The Colored Pex here is heatpex (red) and you can use it for potable water but it is twice as expensive as the regular stuff. Our domestic water pex comes in white and clear.

I just tested my pressure and it is at 85psi. Could that be causing the hammering?

Reply to
Gary

"Gary" wrote

IMO, that white PEX is some cheap stuff.

To answer your question though;

1.) The air would *have* to work it's way out of the system, because there really is'nt any upstream of your work zone. However, water hammer will still occur if the conditions are right. I would be worried about your PEX connections, depending on which method you used, especially with that crappy white PEX. Ironicly, PEX itself is supposed to reduce water hammer due to is flex properties.

2.) 85 psi is about twice as much as your really need. If you are on a rural water set-up, then you really should already have a pressure reducer in place. If not, I would get one and cut the pressure back to around 50 psi unless you have something that really needs the higher pressure. Pressures above 80 are hell on toilet innards, humid float valves and other self-regulating valves. Also 85psi will jack-up your bills unnecesarily. Some of us pay dearly for water, others get it cheap and don't really care.

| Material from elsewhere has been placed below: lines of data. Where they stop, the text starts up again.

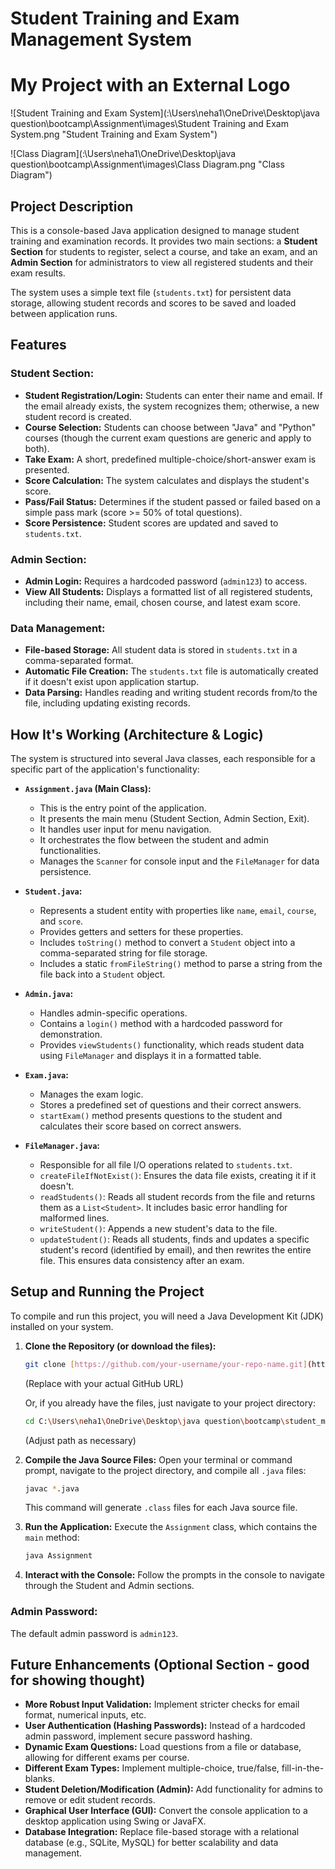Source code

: # Student Training and Exam Management System
# My Project with an External Logo

![Student Training and Exam System](:\Users\neha1\OneDrive\Desktop\java question\bootcamp\Assignment\images\Student Training and Exam System.png "Student Training and Exam System")


![Class Diagram](:\Users\neha1\OneDrive\Desktop\java question\bootcamp\Assignment\images\Class Diagram.png "Class Diagram")
## Project Description

This is a console-based Java application designed to manage student training and examination records. It provides two main sections: a **Student Section** for students to register, select a course, and take an exam, and an **Admin Section** for administrators to view all registered students and their exam results.

The system uses a simple text file (`students.txt`) for persistent data storage, allowing student records and scores to be saved and loaded between application runs.

## Features

### Student Section:
* **Student Registration/Login:** Students can enter their name and email. If the email already exists, the system recognizes them; otherwise, a new student record is created.
* **Course Selection:** Students can choose between "Java" and "Python" courses (though the current exam questions are generic and apply to both).
* **Take Exam:** A short, predefined multiple-choice/short-answer exam is presented.
* **Score Calculation:** The system calculates and displays the student's score.
* **Pass/Fail Status:** Determines if the student passed or failed based on a simple pass mark (score >= 50% of total questions).
* **Score Persistence:** Student scores are updated and saved to `students.txt`.

### Admin Section:
* **Admin Login:** Requires a hardcoded password (`admin123`) to access.
* **View All Students:** Displays a formatted list of all registered students, including their name, email, chosen course, and latest exam score.

### Data Management:
* **File-based Storage:** All student data is stored in `students.txt` in a comma-separated format.
* **Automatic File Creation:** The `students.txt` file is automatically created if it doesn't exist upon application startup.
* **Data Parsing:** Handles reading and writing student records from/to the file, including updating existing records.

## How It's Working (Architecture & Logic)

The system is structured into several Java classes, each responsible for a specific part of the application's functionality:

* **`Assignment.java` (Main Class):**
    * This is the entry point of the application.
    * It presents the main menu (Student Section, Admin Section, Exit).
    * It handles user input for menu navigation.
    * It orchestrates the flow between the student and admin functionalities.
    * Manages the `Scanner` for console input and the `FileManager` for data persistence.

* **`Student.java`:**
    * Represents a student entity with properties like `name`, `email`, `course`, and `score`.
    * Provides getters and setters for these properties.
    * Includes `toString()` method to convert a `Student` object into a comma-separated string for file storage.
    * Includes a static `fromFileString()` method to parse a string from the file back into a `Student` object.

* **`Admin.java`:**
    * Handles admin-specific operations.
    * Contains a `login()` method with a hardcoded password for demonstration.
    * Provides `viewStudents()` functionality, which reads student data using `FileManager` and displays it in a formatted table.

* **`Exam.java`:**
    * Manages the exam logic.
    * Stores a predefined set of questions and their correct answers.
    * `startExam()` method presents questions to the student and calculates their score based on correct answers.

* **`FileManager.java`:**
    * Responsible for all file I/O operations related to `students.txt`.
    * `createFileIfNotExist()`: Ensures the data file exists, creating it if it doesn't.
    * `readStudents()`: Reads all student records from the file and returns them as a `List<Student>`. It includes basic error handling for malformed lines.
    * `writeStudent()`: Appends a new student's data to the file.
    * `updateStudent()`: Reads all students, finds and updates a specific student's record (identified by email), and then rewrites the entire file. This ensures data consistency after an exam.

## Setup and Running the Project

To compile and run this project, you will need a Java Development Kit (JDK) installed on your system.

1.  **Clone the Repository (or download the files):**
    ```bash
    git clone [https://github.com/your-username/your-repo-name.git](https://github.com/your-username/your-repo-name.git)
    ```
    (Replace with your actual GitHub URL)

    Or, if you already have the files, just navigate to your project directory:
    ```bash
    cd C:\Users\neha1\OneDrive\Desktop\java question\bootcamp\student_management_system
    ```
    (Adjust path as necessary)

2.  **Compile the Java Source Files:**
    Open your terminal or command prompt, navigate to the project directory, and compile all `.java` files:
    ```bash
    javac *.java
    ```
    This command will generate `.class` files for each Java source file.

3.  **Run the Application:**
    Execute the `Assignment` class, which contains the `main` method:
    ```bash
    java Assignment
    ```

4.  **Interact with the Console:**
    Follow the prompts in the console to navigate through the Student and Admin sections.

### Admin Password:
The default admin password is `admin123`.

## Future Enhancements (Optional Section - good for showing thought)

* **More Robust Input Validation:** Implement stricter checks for email format, numerical inputs, etc.
* **User Authentication (Hashing Passwords):** Instead of a hardcoded admin password, implement secure password hashing.
* **Dynamic Exam Questions:** Load questions from a file or database, allowing for different exams per course.
* **Different Exam Types:** Implement multiple-choice, true/false, fill-in-the-blanks.
* **Student Deletion/Modification (Admin):** Add functionality for admins to remove or edit student records.
* **Graphical User Interface (GUI):** Convert the console application to a desktop application using Swing or JavaFX.
* **Database Integration:** Replace file-based storage with a relational database (e.g., SQLite, MySQL) for better scalability and data management.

3.) If there is a check valve on the main somewhere (at the main line entrance or at the meter-set) then you should have an expanded water tank for the hot water heater. Maybe yours has gone bad, or just has'nt been installed yet (new construction)? Even if one is not requiered, you may want to add it because they act as an excellent water cushion which should solve your problem without buying other complex mechanical hammer arresters. Don't bother trying to make them up yourself out of fittings either. Those have been proven to just add air to the lines for a week or so until the air is consumed, then they do nothing at all.
Reply to
Lefty

I should do? I would like to make sure that my pipes wont be hammering once= I have my drywall installed.

The air will dissolve in the water and disappear with time. But the air is not the cause of water hammering.

Water hammering is caused by the water flowing in the pipes having momentum and energy. When the water is shut off quickly , the energy causes the water pressure to spike. Reducing the water pressure will help, as the water will not be flowing as fast just before you shut it off.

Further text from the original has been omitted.